Clausewitz lives

Ted Winslow egwinslow at rogers.com
Thu Mar 27 06:07:11 PST 2003


Michael Pollak wrote:


> The textbook on strategy in the Army War college has since the early
> 1980s
> been _On Strategy: A Critical Examination of the Vietnam War_ by Col.
> Harry Summers. As you can tell by the title, it is essentially an
> homage
> to Clausewitz and an attempt to apply his precepts to our most recent
> and
> central war experience. If you want to see how somebody can get
> blinded
> to reality by Clausewitzian logic (and take others with him), this is
> the
> book. As many people have pointed it out, he and the army would both
> have
> done better to have read Basil Liddell Hart.

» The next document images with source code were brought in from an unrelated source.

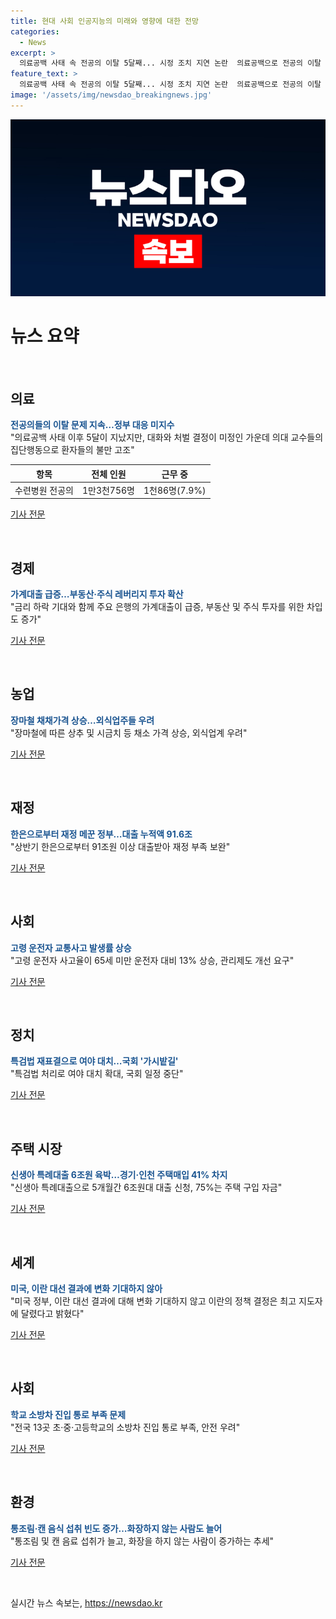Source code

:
 ```yaml
---
title: 현대 사회 인공지능의 미래와 영향에 대한 전망
categories:
  - News
excerpt: >
  의료공백 사태 속 전공의 이탈 5달째... 시정 조치 지연 논란  의료공백으로 전공의 이탈 사태가 계속되고 있으며, 정부의 대화 부재와 처분 미결로 사태가 해결되지 않고 있다. 전문가들은 다음 주에도 사태의 종지부가 될 구체적인 결단을 내릴지 미지수라며 우려를 표명하고 있다. 고령 운전자의 사고율 상승과 장마철로 인한 소비물가 상승 등에도 사회적 관심이 높아지고 있다. (150자)
feature_text: >
  의료공백 사태 속 전공의 이탈 5달째... 시정 조치 지연 논란  의료공백으로 전공의 이탈 사태가 계속되고 있으며, 정부의 대화 부재와 처분 미결로 사태가 해결되지 않고 있다. 전문가들은 다음 주에도 사태의 종지부가 될 구체적인 결단을 내릴지 미지수라며 우려를 표명하고 있다. 고령 운전자의 사고율 상승과 장마철로 인한 소비물가 상승 등에도 사회적 관심이 높아지고 있다. (150자)
image: '/assets/img/newsdao_breakingnews.jpg'
---
```


<p><img src="/assets/img/newsdao_breakingnews.jpg" alt="koreaapp 속보" /></p>

<h1>뉴스 요약</h1>

<p data-ke-size="size16">&nbsp;</p>

<h2>의료</h2>

<p><b><span style="color: #1a5490;">전공의들의 이탈 문제 지속…정부 대응 미지수</span></b><br>"의료공백 사태 이후 5달이 지났지만, 대화와 처벌 결정이 미정인 가운데 의대 교수들의 집단행동으로 환자들의 불만 고조"</p>

<table>
<thead>
<tr>
<th>항목</th>
<th>전체 인원</th>
<th>근무 중</th>
</tr>
</thead>
<tbody>
<tr>
<td>수련병원 전공의</td>
<td>1만3천756명</td>
<td>1천86명(7.9%)</td>
</tr>
</tbody>
</table>

<p><a href="https://www.yna.co.kr/view/AKR20240705138200530">기사 전문</a></p>

<p data-ke-size="size16">&nbsp;</p>

<h2>경제</h2>

<p><b><span style="color: #1a5490;">가계대출 급증…부동산·주식 레버리지 투자 확산</span></b><br>"금리 하락 기대와 함께 주요 은행의 가계대출이 급증, 부동산 및 주식 투자를 위한 차입도 증가"</p>

<p><a href="https://www.yna.co.kr/view/AKR20240706043000002">기사 전문</a></p>

<p data-ke-size="size16">&nbsp;</p>

<h2>농업</h2>

<p><b><span style="color: #1a5490;">장마철 채채가격 상승…외식업주들 우려</span></b><br>"장마철에 따른 상추 및 시금치 등 채소 가격 상승, 외식업계 우려"</p>

<p><a href="https://www.yna.co.kr/view/AKR20240705125400030">기사 전문</a></p>

<p data-ke-size="size16">&nbsp;</p>

<h2>재정</h2>

<p><b><span style="color: #1a5490;">한은으로부터 재정 메꾼 정부…대출 누적액 91.6조</span></b><br>"상반기 한은으로부터 91조원 이상 대출받아 재정 부족 보완"</p>

<p><a href="https://www.yna.co.kr/view/AKR20240706043600002">기사 전문</a></p>

<p data-ke-size="size16">&nbsp;</p>

<h2>사회</h2>

<p><b><span style="color: #1a5490;">고령 운전자 교통사고 발생률 상승</span></b><br>"고령 운전자 사고율이 65세 미만 운전자 대비 13% 상승, 관리제도 개선 요구"</p>

<p><a href="https://www.yna.co.kr/view/AKR20240706034400002">기사 전문</a></p>

<p data-ke-size="size16">&nbsp;</p>

<h2>정치</h2>

<p><b><span style="color: #1a5490;">특검법 재표결으로 여야 대치…국회 '가시밭길'</span></b><br>"특검법 처리로 여야 대치 확대, 국회 일정 중단"</p>

<p><a href="https://www.yna.co.kr/view/AKR20240706039000001">기사 전문</a></p>

<p>&nbsp;</p>

<h2>주택 시장</h2>

<p><b><span style="color: #1a5490;">신생아 특례대출 6조원 육박…경기·인천 주택매입 41% 차지</span></b><br>"신생아 특례대출으로 5개월간 6조원대 대출 신청, 75%는 주택 구입 자금"</p>

<p><a href="https://www.yna.co.kr/view/AKR20240706030800003">기사 전문</a></p>

<p data-ke-size="size16">&nbsp;</p>

<h2>세계</h2>

<p><b><span style="color: #1a5490;">미국, 이란 대선 결과에 변화 기대하지 않아</span></b><br>"미국 정부, 이란 대선 결과에 대해 변화 기대하지 않고 이란의 정책 결정은 최고 지도자에 달렸다고 밝혔다"</p>

<p><a href="https://www.yna.co.kr/view/AKR20240707001000071">기사 전문</a></p>

<p data-ke-size="size16">&nbsp;</p>

<h2>사회</h2>

<p><b><span style="color: #1a5490;">학교 소방차 진입 통로 부족 문제</span></b><br>"전국 13곳 초·중·고등학교의 소방차 진입 통로 부족, 안전 우려"</p>

<p><a href="https://www.yna.co.kr/view/AKR20240705117100004">기사 전문</a></p>

<p data-ke-size="size16">&nbsp;</p>

<h2>환경</h2>

<p><b><span style="color: #1a5490;">통조림·캔 음식 섭취 빈도 증가…화장하지 않는 사람도 늘어</span></b><br>"통조림 및 캔 음료 섭취가 늘고, 화장을 하지 않는 사람이 증가하는 추세"</p>

<p><a href="https://www.yna.co.kr/view/AKR20240705100400530">기사 전문</a></p>

<p data-ke-size="size16">&nbsp;</p>
실시간 뉴스 속보는, <a href="https://newsdao.kr" rel="dofollow">https://newsdao.kr</a>


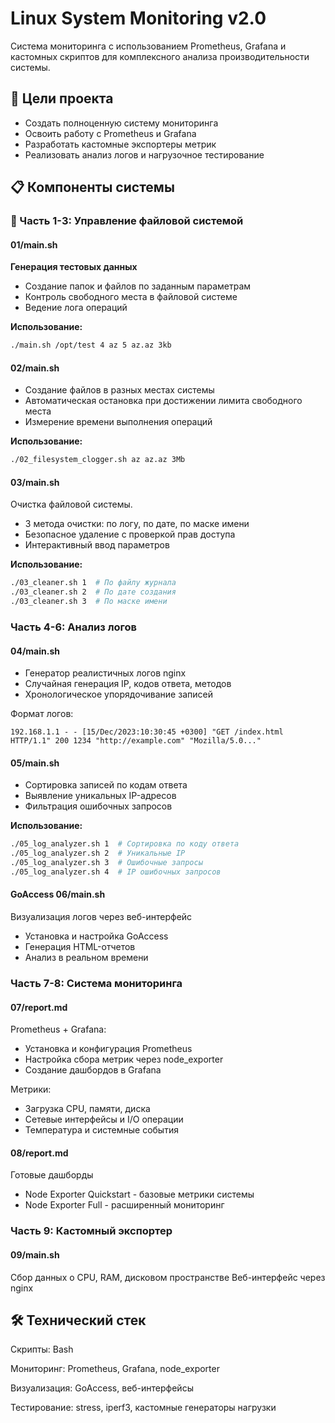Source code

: # Linux System Monitoring v2.0

Система мониторинга с использованием Prometheus, Grafana и кастомных скриптов для комплексного анализа производительности системы.

## 🎯 Цели проекта
- Создать полноценную систему мониторинга
- Освоить работу с Prometheus и Grafana
- Разработать кастомные экспортеры метрик
- Реализовать анализ логов и нагрузочное тестирование

## 📋 Компоненты системы

### 🔧 Часть 1-3: Управление файловой системой

#### 01/main.sh
**Генерация тестовых данных**
- Создание папок и файлов по заданным параметрам
- Контроль свободного места в файловой системе
- Ведение лога операций

**Использование:**
```bash
./main.sh /opt/test 4 az 5 az.az 3kb
```

#### 02/main.sh
- Создание файлов в разных местах системы
- Автоматическая остановка при достижении лимита свободного места
- Измерение времени выполнения операций

**Использование:**
```bash
./02_filesystem_clogger.sh az az.az 3Mb
```

#### 03/main.sh
Очистка файловой системы.
- 3 метода очистки: по логу, по дате, по маске имени
- Безопасное удаление с проверкой прав доступа
- Интерактивный ввод параметров

**Использование:**
```bash
./03_cleaner.sh 1  # По файлу журнала
./03_cleaner.sh 2  # По дате создания  
./03_cleaner.sh 3  # По маске имени
```

### Часть 4-6: Анализ логов
#### 04/main.sh
- Генератор реалистичных логов nginx
- Случайная генерация IP, кодов ответа, методов
- Хронологическое упорядочивание записей

Формат логов:
```
192.168.1.1 - - [15/Dec/2023:10:30:45 +0300] "GET /index.html HTTP/1.1" 200 1234 "http://example.com" "Mozilla/5.0..."
```

#### 05/main.sh
- Сортировка записей по кодам ответа
- Выявление уникальных IP-адресов
- Фильтрация ошибочных запросов

**Использование:**
```bash
./05_log_analyzer.sh 1  # Сортировка по коду ответа
./05_log_analyzer.sh 2  # Уникальные IP
./05_log_analyzer.sh 3  # Ошибочные запросы
./05_log_analyzer.sh 4  # IP ошибочных запросов
```

#### GoAccess 06/main.sh
Визуализация логов через веб-интерфейс

- Установка и настройка GoAccess
- Генерация HTML-отчетов
- Анализ в реальном времени

### Часть 7-8: Система мониторинга
#### 07/report.md
Prometheus + Grafana:
- Установка и конфигурация Prometheus
- Настройка сбора метрик через node_exporter
- Создание дашбордов в Grafana

Метрики:
- Загрузка CPU, памяти, диска
- Сетевые интерфейсы и I/O операции
- Температура и системные события

#### 08/report.md
Готовые дашборды
- Node Exporter Quickstart - базовые метрики системы
- Node Exporter Full - расширенный мониторинг

### Часть 9: Кастомный экспортер
#### 09/main.sh
Сбор данных о CPU, RAM, дисковом пространстве
Веб-интерфейс через nginx

## 🛠️ Технический стек
Скрипты: Bash

Мониторинг: Prometheus, Grafana, node_exporter

Визуализация: GoAccess, веб-интерфейсы

Тестирование: stress, iperf3, кастомные генераторы нагрузки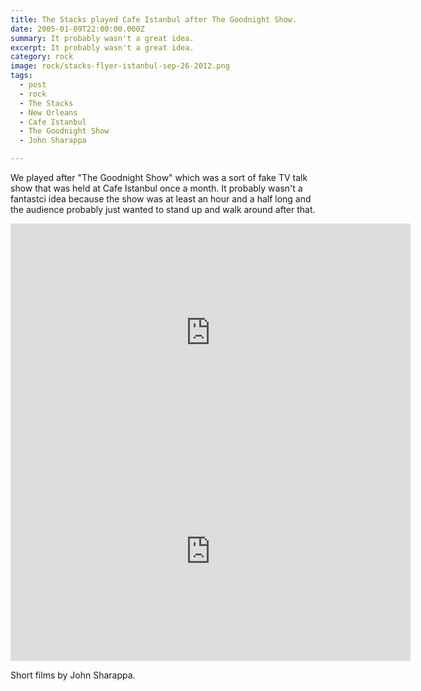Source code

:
 ```yaml
---
title: The Stacks played Cafe Istanbul after The Goodnight Show.
date: 2005-01-09T22:00:00.000Z
summary: It probably wasn't a great idea.
excerpt: It probably wasn't a great idea.
category: rock
image: rock/stacks-flyer-istanbul-sep-26-2012.png
tags:
  - post
  - rock
  - The Stacks
  - New Orleans
  - Cafe Istanbul
  - The Goodnight Show
  - John Sharappa

---
```


We played after "The Goodnight Show" which was a sort of fake TV talk show that was held at Cafe Istanbul once a month.
It probably wasn't a fantastci idea because the show was at least an hour and a half long and the audience probably just wanted to stand up and walk around after that.

<iframe width="640" height="350" src="https://www.youtube.com/embed/ySqDXe1bSvE" title="YouTube video player" frameborder="0" allow="accelerometer; autoplay; clipboard-write; encrypted-media; gyroscope; picture-in-picture" allowfullscreen></iframe>

<iframe width="640" height="350" src="https://www.youtube.com/embed/xTqg89MZSrw" title="YouTube video player" frameborder="0" allow="accelerometer; autoplay; clipboard-write; encrypted-media; gyroscope; picture-in-picture" allowfullscreen></iframe>

Short films by John Sharappa.

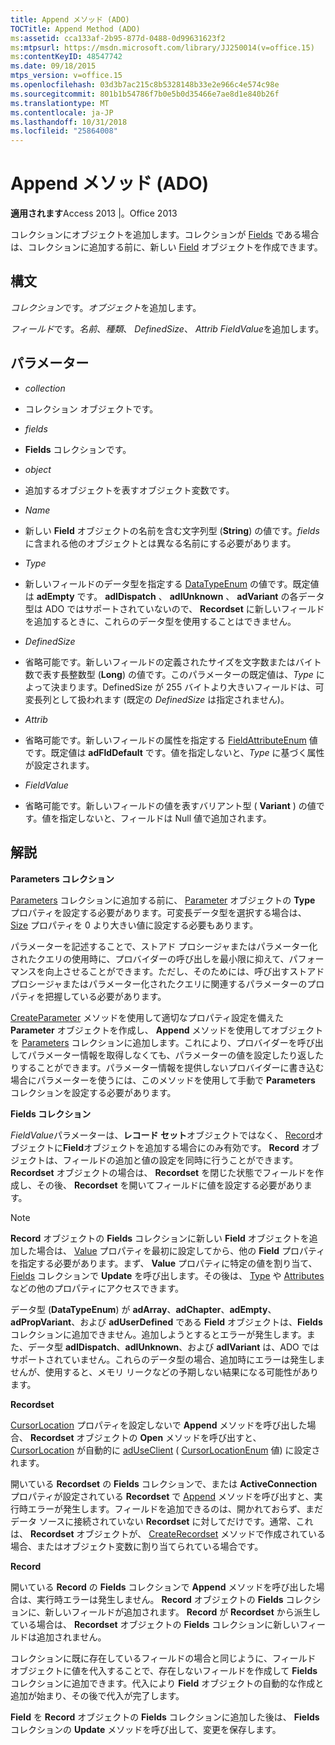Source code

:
 ```yaml
---
title: Append メソッド (ADO)
TOCTitle: Append Method (ADO)
ms:assetid: cca133af-2b95-877d-0488-0d99631623f2
ms:mtpsurl: https://msdn.microsoft.com/library/JJ250014(v=office.15)
ms:contentKeyID: 48547742
ms.date: 09/18/2015
mtps_version: v=office.15
ms.openlocfilehash: 03d3b7ac215c8b5328148b33e2e966c4e574c98e
ms.sourcegitcommit: 801b1b54786f7b0e5b0d35466e7ae8d1e840b26f
ms.translationtype: MT
ms.contentlocale: ja-JP
ms.lasthandoff: 10/31/2018
ms.locfileid: "25864008"
---
```

# <a name="append-method-ado"></a>Append メソッド (ADO)


**適用されます**Access 2013 |。Office 2013



コレクションにオブジェクトを追加します。コレクションが [Fields](fields-collection-ado.md) である場合は、コレクションに追加する前に、新しい [Field](field-object-ado.md) オブジェクトを作成できます。

## <a name="syntax"></a>構文

*コレクション*です。*オブジェクト*を追加します。

*フィールド*です。*名前*、*種類*、 *DefinedSize*、 *Attrib* *FieldValue*を追加します。

## <a name="parameters"></a>パラメーター

  - *collection*

  - コレクション オブジェクトです。

  - *fields*

  - **Fields** コレクションです。

  - *object*

  - 追加するオブジェクトを表すオブジェクト変数です。

  - *Name*

  - 新しい **Field** オブジェクトの名前を含む文字列型 (**String**) の値です。*fields* に含まれる他のオブジェクトとは異なる名前にする必要があります。

  - *Type*

  - 新しいフィールドのデータ型を指定する [DataTypeEnum](datatypeenum.md) の値です。既定値は **adEmpty** です。 **adIDispatch** 、 **adIUnknown** 、 **adVariant** の各データ型は ADO ではサポートされていないので、 **Recordset** に新しいフィールドを追加するときに、これらのデータ型を使用することはできません。

  - *DefinedSize*

  - 省略可能です。新しいフィールドの定義されたサイズを文字数またはバイト数で表す長整数型 (**Long**) の値です。このパラメーターの既定値は、*Type* によって決まります。DefinedSize が 255 バイトより大きいフィールドは、可変長列として扱われます (既定の *DefinedSize* は指定されません)。

  - *Attrib*

  - 省略可能です。新しいフィールドの属性を指定する [FieldAttributeEnum](fieldattributeenum.md) 値です。既定値は **adFldDefault** です。値を指定しないと、*Type* に基づく属性が設定されます。

  - *FieldValue*

  - 省略可能です。新しいフィールドの値を表すバリアント型 ( **Variant** ) の値です。値を指定しないと、フィールドは Null 値で追加されます。

## <a name="remarks"></a>解説

**Parameters コレクション**

[Parameters](type-property-ado.md) コレクションに追加する前に、 [Parameter](parameter-object-ado.md) オブジェクトの **Type** プロパティを設定する必要があります。可変長データ型を選択する場合は、 [Size](size-property-ado.md) プロパティを 0 より大きい値に設定する必要もあります。

パラメーターを記述することで、ストアド プロシージャまたはパラメーター化されたクエリの使用時に、プロバイダーの呼び出しを最小限に抑えて、パフォーマンスを向上させることができます。ただし、そのためには、呼び出すストアド プロシージャまたはパラメーター化されたクエリに関連するパラメーターのプロパティを把握している必要があります。

[CreateParameter](createparameter-method-ado.md) メソッドを使用して適切なプロパティ設定を備えた **Parameter** オブジェクトを作成し、 **Append** メソッドを使用してオブジェクトを [Parameters](parameters-collection-ado.md) コレクションに追加します。これにより、プロバイダーを呼び出してパラメーター情報を取得しなくても、パラメーターの値を設定したり返したりすることができます。パラメーター情報を提供しないプロバイダーに書き込む場合にパラメーターを使うには、このメソッドを使用して手動で **Parameters** コレクションを設定する必要があります。

**Fields コレクション**

*FieldValue*パラメーターは、**レコード セット**オブジェクトではなく、 [Record](record-object-ado.md)オブジェクトに**Field**オブジェクトを追加する場合にのみ有効です。 **Record** オブジェクトは、フィールドの追加と値の設定を同時に行うことができます。 **Recordset** オブジェクトの場合は、 **Recordset** を閉じた状態でフィールドを作成し、その後、 **Recordset** を開いてフィールドに値を設定する必要があります。


> [!NOTE]
> **Record** オブジェクトの **Fields** コレクションに新しい **Field** オブジェクトを追加した場合は、 [Value](value-property-ado.md) プロパティを最初に設定してから、他の **Field** プロパティを指定する必要があります。まず、 **Value** プロパティに特定の値を割り当て、 [Fields](update-method-ado.md) コレクションで **Update** を呼び出します。その後は、 [Type](type-property-ado.md) や [Attributes](attributes-property-ado.md) などの他のプロパティにアクセスできます。


データ型 (**DataTypeEnum**) が **adArray**、**adChapter**、**adEmpty**、**adPropVariant**、および **adUserDefined** である **Field** オブジェクトは、**Fields** コレクションに追加できません。追加しようとするとエラーが発生します。また、データ型 **adIDispatch**、**adIUnknown**、および **adIVariant** は、ADO ではサポートされていません。これらのデータ型の場合、追加時にエラーは発生しませんが、使用すると、メモリ リークなどの予期しない結果になる可能性があります。

**Recordset**

[CursorLocation](cursorlocation-property-ado.md) プロパティを設定しないで **Append** メソッドを呼び出した場合、 **Recordset** オブジェクトの **Open** メソッドを呼び出すと、 [CursorLocation](cursorlocationenum.md) が自動的に [adUseClient](recordset-object-ado.md) ( [CursorLocationEnum](open-method-ado-recordset.md) 値) に設定されます。

開いている **Recordset** の **Fields** コレクションで、または **ActiveConnection** プロパティが設定されている **Recordset** で [Append](activeconnection-property-ado.md) メソッドを呼び出すと、実行時エラーが発生します。フィールドを追加できるのは、開かれておらず、まだデータ ソースに接続されていない **Recordset** に対してだけです。通常、これは、 **Recordset** オブジェクトが、 [CreateRecordset](createrecordset-method-rds.md) メソッドで作成されている場合、またはオブジェクト変数に割り当てられている場合です。

**Record**

開いている **Record** の **Fields** コレクションで **Append** メソッドを呼び出した場合は、実行時エラーは発生しません。 **Record** オブジェクトの **Fields** コレクションに、新しいフィールドが追加されます。 **Record** が **Recordset** から派生している場合は、 **Recordset** オブジェクトの **Fields** コレクションに新しいフィールドは追加されません。

コレクションに既に存在しているフィールドの場合と同じように、フィールド オブジェクトに値を代入することで、存在しないフィールドを作成して **Fields** コレクションに追加できます。代入により **Field** オブジェクトの自動的な作成と追加が始まり、その後で代入が完了します。

**Field** を **Record** オブジェクトの **Fields** コレクションに追加した後は、 **Fields** コレクションの **Update** メソッドを呼び出して、変更を保存します。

Isn't the RMA the basis of the strategy now being employed in Iraq?


> How The RMA Defense Plan Is Taking Congress, the Military, And Our
> Citizens Out Of The Picture
>
> Many have been having fun calling Bush's Sec. of Defense Donald
> Rumsfeld "Dr. Strangelove," both for the weird faces he makes during
> his photo ops as well as his weird policy throwbacks to the Cold War.
> Imagine our surprise last week, when we learned from Nicholas Lemann
> in his New Yorker story about Bush and his RMA defense plan, that one
> of the thinkers behind Bush's plan, Herman Kahn, was actually the
> model for Stanley Kubrick's Dr. Strangelove character in Kubrick's
> film prediction of world-wide nuclear destruction. The connection
> between Kahn, the original Dr. Strangelove, and Bush is that a
> colleague of Kahn's at the Rand think tank in the 50's was Andrew
> Marshall (now, age 79), Bush's speechwriter on matters of military
> defense and the head of the Pentagon's Office of Net Assessment.
> Indeed, the very conservative and very paranoid Marshall is really the
> man Bush is using to conduct a broad review of the military, not
> Rumsfeld. Indeed, Rumsfeld and his lieutenants, Paul Wolfowitz,
> Richard Armitage, and James Roche, are all protegees of Andrew
> Marshall, and it's Marshall's crackpot cold war scenario that is the
> Bush playbook for our nation's new military strategy. In short, be
> afraid, be very afraid. How in the world has this happened? To get a
> fuller story, you'll have to read Lemann's piece and an overview of
> the available documents. In the meantime, here are a few observations
> to suggest why this subject demands your further attention.